Because the dark web (rightfully) has a reputation for illegal activity, it makes sense that you’d want to know if your information was being traded on it. So what does Experian offer?

Walking Through Experian’s Dark Web Scan

The Experian Dark Web Scan page promises to scan the dark web for your Social Security number, email, and phone number. It’s offered once for free, with no credit card information required. We walked through it to see what it actually entails.

Experian Dark Web Scan Info Page

To sign up, Experian asks for your name, current address, phone number, and email address. It also pre-checks a box to sign you up for marketing emails from Experian, which you probably don’t want.
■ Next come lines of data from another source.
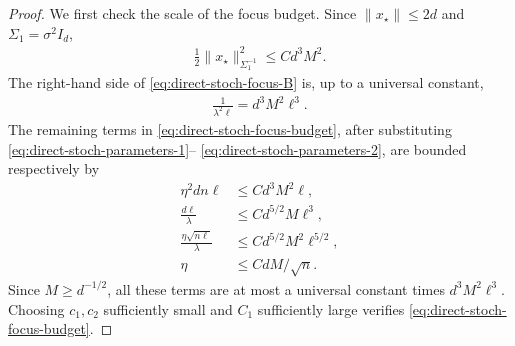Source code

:\documentclass{article}
\theoremstyle{plain}
\theoremstyle{definition}
\theoremstyle{plain}
\begin{document}
\begin{proof}
    We first check the scale of the focus budget.  Since
    $\|x_\star\|\leq2d$ and
    $\Sigma_1=\sigma^2I_d$,
    \begin{align}
        \frac12\|x_\star\|_{\Sigma_1^{-1}}^2
        \leq Cd^3M^2.
        \label{eq:direct-stoch-main-initial}
    \end{align}
    The right-hand side of \eqref{eq:direct-stoch-focus-B} is, up to a
    universal constant,
    \begin{align}
        \frac1{\lambda^2\ell}
        =d^3M^2\ell^3.
        \label{eq:direct-stoch-main-focus-size}
    \end{align}
    The remaining terms in
    \eqref{eq:direct-stoch-focus-budget}, after substituting
    \eqref{eq:direct-stoch-parameters-1}--%
    \eqref{eq:direct-stoch-parameters-2}, are bounded respectively by
    \begin{align}
        \eta^2dn\ell
             & \leq C d^3M^2\ell,
        \\
        \frac{d\ell}{\lambda}
             & \leq C d^{5/2}M\ell^3,
        \\
        \frac{\eta\sqrt{n\ell}}{\lambda}
             & \leq C d^{5/2}M^2\ell^{5/2},
        \\
        \eta & \leq C dM/\sqrt n.
    \end{align}
    Since $M\geq d^{-1/2}$, all these terms are at most a universal
    constant times $d^3M^2\ell^3$.  Choosing $c_1,c_2$ sufficiently
    small and $C_1$ sufficiently large verifies
    \eqref{eq:direct-stoch-focus-budget}.


\end{proof}
\end{document}
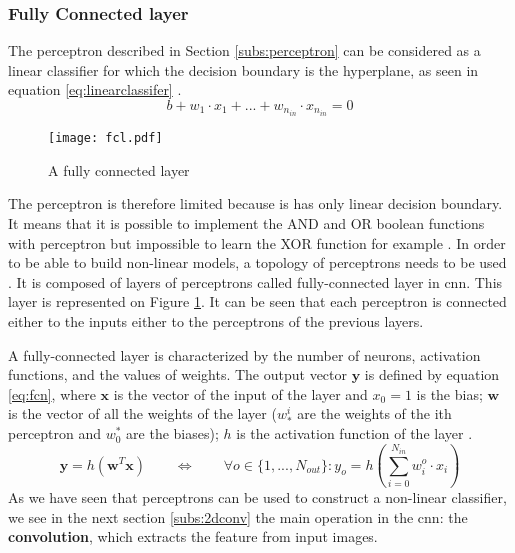\subsubsection{Fully Connected layer} \label{subs:fcl}
The perceptron described in Section \ref{subs:perceptron} can be considered as a linear classifier for which the decision boundary is the hyperplane, as seen in equation \eqref{eq:linearclassifer} \cite{matteucci_artificial_2019}.
%
\begin{equation}
    b + w_1 \cdot x_1 + ... + w_{n_{in}} \cdot x_{n_{in}} = 0
    \label{eq:linearclassifer}
\end{equation}
%
\begin{figure}
    \centering
    \texttt{[image: fcl.pdf]}
    \caption{A fully connected layer}
    \label{fig:fcn}
\end{figure}
%
The perceptron is therefore limited because is has only linear decision boundary. It means that it is possible to implement the AND and OR boolean functions with perceptron but impossible to learn the XOR function for example \cite{minsky_perceptrons_1972}. In order to be able to build non-linear models, a topology of perceptrons needs to be used \cite{khan_survey_2020}. It is composed of layers of perceptrons called fully-connected layer in \acrshort{cnn}. This layer is represented on Figure \ref{fig:fcn}. It can be seen that each perceptron is connected either to the inputs either to the perceptrons of the previous layers.

A fully-connected layer is characterized by the number of neurons, activation functions, and the values of weights. The output vector $\boldsymbol{y}$ is defined by equation \eqref{eq:fcn}, where $\boldsymbol{x}$ is the vector of the input of the layer and $x_0 = 1$ is the bias; $\boldsymbol{w}$ is the vector of all the weights of the layer ($w^i_*$ are the weights of the ith perceptron and $w^*_0$ are the biases); $h$ is the activation function of the layer \cite{abdelouahab_accelerating_2018}.
%
\begin{equation}
    \boldsymbol{y} = h(\boldsymbol{w}^T \boldsymbol{x}) \qquad \Leftrightarrow \qquad \forall o \in \{ 1, ..., N_{out} \} : y_o = h(\sum^{N_{in}}_{i=0} w^o_i \cdot x_i)
    \label{eq:fcn}
\end{equation}
%
As we have seen that perceptrons can be used to construct a non-linear classifier, we see in the next section \ref{subs:2dconv} the main operation in the \acrshort{cnn}: the \textbf{convolution}, which extracts the feature from input images.
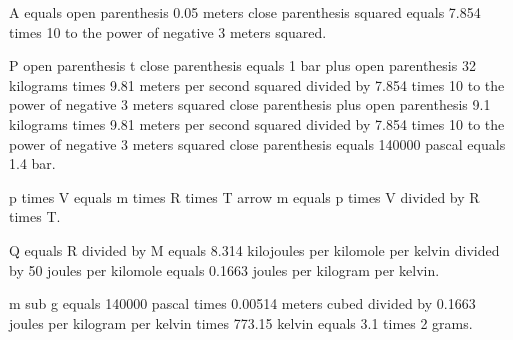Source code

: A equals open parenthesis 0.05 meters close parenthesis squared equals 7.854 times 10 to the power of negative 3 meters squared.

P open parenthesis t close parenthesis equals 1 bar plus open parenthesis 32 kilograms times 9.81 meters per second squared divided by 7.854 times 10 to the power of negative 3 meters squared close parenthesis plus open parenthesis 9.1 kilograms times 9.81 meters per second squared divided by 7.854 times 10 to the power of negative 3 meters squared close parenthesis equals 140000 pascal equals 1.4 bar.

p times V equals m times R times T arrow m equals p times V divided by R times T.

Q equals R divided by M equals 8.314 kilojoules per kilomole per kelvin divided by 50 joules per kilomole equals 0.1663 joules per kilogram per kelvin.

m sub g equals 140000 pascal times 0.00514 meters cubed divided by 0.1663 joules per kilogram per kelvin times 773.15 kelvin equals 3.1 times 2 grams.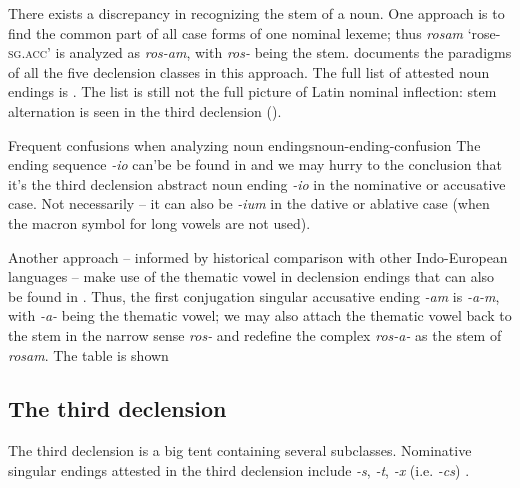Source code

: \documentclass[a4paper, oneside]{report}
\newcommand*{\citesec}[1]{\S~{#1}}
\newcommand*{\citepage}[1]{p.~{#1}}
\newcommand*{\citepages}[1]{pp.~{#1}}
\newcommand{\form}[1]{\emph{#1}}
\newcommand*{\category}[1]{\textsc{#1}}
\newcommand{\translate}[1]{`#1'}
\begin{document}
There exists a discrepancy in recognizing the stem of a noun.
One approach is to find the common part 
of all case forms of one nominal lexeme;
thus \form{rosam} \translate{rose-\category{sg}.\category{acc}}
is analyzed as \form{ros-am}, 
with \form{ros-} being the stem.
\citet[\citepage{17}]{allen1903allen} documents the paradigms of all the five declension classes 
in this approach.
The full list of attested noun endings is .
The list is still not the full picture of Latin nominal inflection:
stem alternation is seen in the third declension
().

\begin{table}[H]
    \caption{Declension endings; Roman numerals are declension classes}
    \label{tbl:declension-ending-nouns-list}
    \centering
    
\end{table}

\begin{infobox}{Frequent confusions when analyzing noun endings}{noun-ending-confusion}
    The ending sequence \form{-io} can'be be found in 
    and we may hurry to the conclusion 
    that it's the third declension abstract noun ending \form{-io} 
    in the nominative or accusative case.
    Not necessarily -- 
    it can also be \form{-ium} in the dative or ablative case 
    (when the macron symbol for long vowels are not used).
\end{infobox}

Another approach -- informed by historical comparison with other Indo-European languages -- 
make use of the thematic vowel 
in declension endings that can also be found in
\citep[\citepages{45, 63}]{oniga2014latin}.
Thus, the first conjugation singular accusative ending \form{-am} 
is \form{-a-m}, 
with \form{-a-} being the thematic vowel;
we may also attach the thematic vowel back to the stem in the narrow sense \form{ros-} 
and redefine the complex \form{ros-a-} as the stem of \form{rosam}.
The table is shown 

\subsection{The third declension}\label{sec:np.inflection.3}

The third declension is a big tent containing several subclasses.
Nominative singular endings attested in the third declension
include \form{-s}, \form{-t}, \form{-x} (i.e. \form{-cs}) \citep[\citesec{53}]{allen1903allen}.
\end{document}
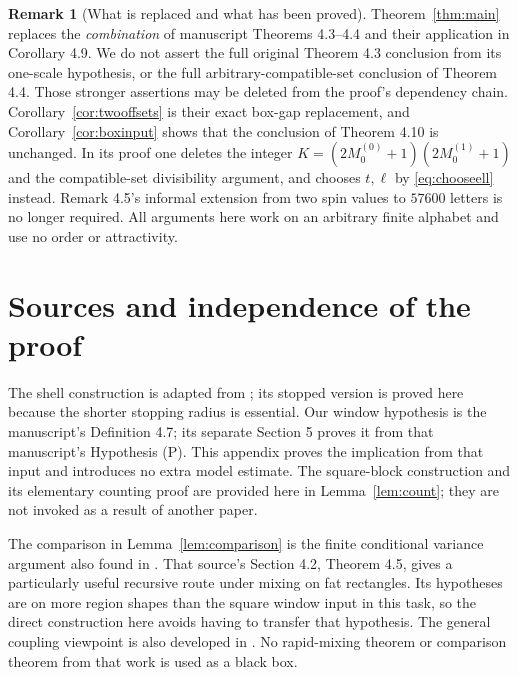 \documentclass[11pt]{amsart}
\theoremstyle{definition}
\newtheorem{remark}[theorem]{Remark}
\newcommand{\1}{\mathbf 1}
\begin{document}
\begin{remark}[What is replaced and what has been proved]
Theorem~\ref{thm:main} replaces the \emph{combination} of manuscript
Theorems 4.3--4.4 and their application in Corollary 4.9. We do not assert
the full original Theorem 4.3 conclusion from its one-scale hypothesis,
or the full arbitrary-compatible-set conclusion of Theorem 4.4.
Those stronger assertions may be deleted from the proof's dependency
chain. Corollary~\ref{cor:twooffsets} is their exact box-gap replacement,
and Corollary~\ref{cor:boxinput} shows that the conclusion of Theorem 4.10
is unchanged. In its proof one deletes the integer
$K=(2M_0^{(0)}+1)(2M_0^{(1)}+1)$ and the compatible-set divisibility
argument, and chooses $t,\ell$ by \eqref{eq:chooseell} instead.
Remark 4.5's informal extension from two spin values to $57600$ letters
is no longer required. All arguments here work on an arbitrary finite
alphabet and use no order or attractivity.
\end{remark}

\section{Sources and independence of the proof}
\label{sec:sources}

The shell construction is adapted from \cite[Section 2, proof of
Proposition 2.1, equations (2.4)--(2.12)]{MOS}; its stopped version is
proved here because the shorter stopping radius is essential.
Our window hypothesis is the manuscript's Definition 4.7; its separate
Section 5 proves it from that manuscript's Hypothesis (P). This appendix
proves the implication from that input and introduces no extra model
estimate.
The square-block construction and its elementary counting proof are
provided here in Lemma~\ref{lem:count}; they are not invoked as a result
of another paper.

The comparison in Lemma~\ref{lem:comparison} is the finite conditional
variance argument also found in \cite[Section 3.7, Proposition 3.4,
(3.29)--(3.32)]{Martinelli}. That source's Section 4.2, Theorem 4.5,
gives a particularly useful recursive route under mixing on fat
rectangles. Its hypotheses are on more region shapes than the square
window input in this task, so the direct construction here avoids having
to transfer that hypothesis.
The general coupling viewpoint is also developed in
\cite[Theorem 2.5 and Section 6]{DSVW}.
No rapid-mixing theorem or comparison theorem from that work is used as a
black box.
\end{document}

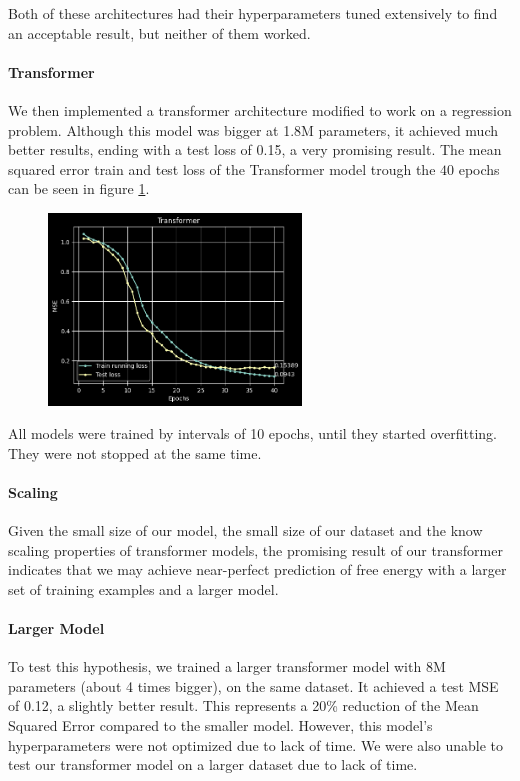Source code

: \documentclass[11pt]{article}
\begin{document}
Both of these architectures had their hyperparameters tuned extensively to find an acceptable result, but neither of them worked.

\paragraph{Transformer} We then implemented a transformer architecture modified to work on a regression problem. Although this model was bigger at 1.8M parameters, it achieved much better results, ending with a test loss of 0.15, a very promising result. The  mean squared error train and test loss of the Transformer model trough the $40$ epochs can be seen in figure \ref{fig:transformer}.

\begin{figure}[H]
    \caption{}
    \centering
    \includegraphics[width=0.6\textwidth]{images/transformer.png}
    \label{fig:transformer}
\end{figure}


All models were trained by intervals of 10 epochs, until they started overfitting. They were not stopped at the same time. 

\paragraph{Scaling} Given the small size of our model, the small size of our dataset and the know scaling properties of transformer models, the promising result of our transformer indicates that we may achieve near-perfect prediction of free energy with a larger set of training examples and a larger model.

\paragraph{Larger Model} To test this hypothesis, we trained a larger transformer model with 8M parameters (about 4 times bigger), on the same dataset. It achieved a test MSE of 0.12, a slightly better result. This represents a 20\% reduction of the Mean Squared Error compared to the smaller model. However, this model's hyperparameters were not optimized due to lack of time. We were also unable to test our transformer model on a larger dataset due to lack of time.
\end{document}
After you enter this, Experian asks for the last four digits of your Social Security number to verify your identity. In theory, this protects you from someone illegally accessing your credit information. You’ll also need to provide your birthday and create an account username and password.

Once you submit your request for the scan, you’ll have to answer some questions about your recent credit activity to further confirm who you are. Then you’ll have to create a security question and PIN—make sure to answer the security question wisely.

Experian Credit Questions

Experian will check your credit score, which will not affect your credit. You’ll then see a prompt to start your Dark Web Triple Scan. Experian says it is “scanning the dark web globally” while it does this.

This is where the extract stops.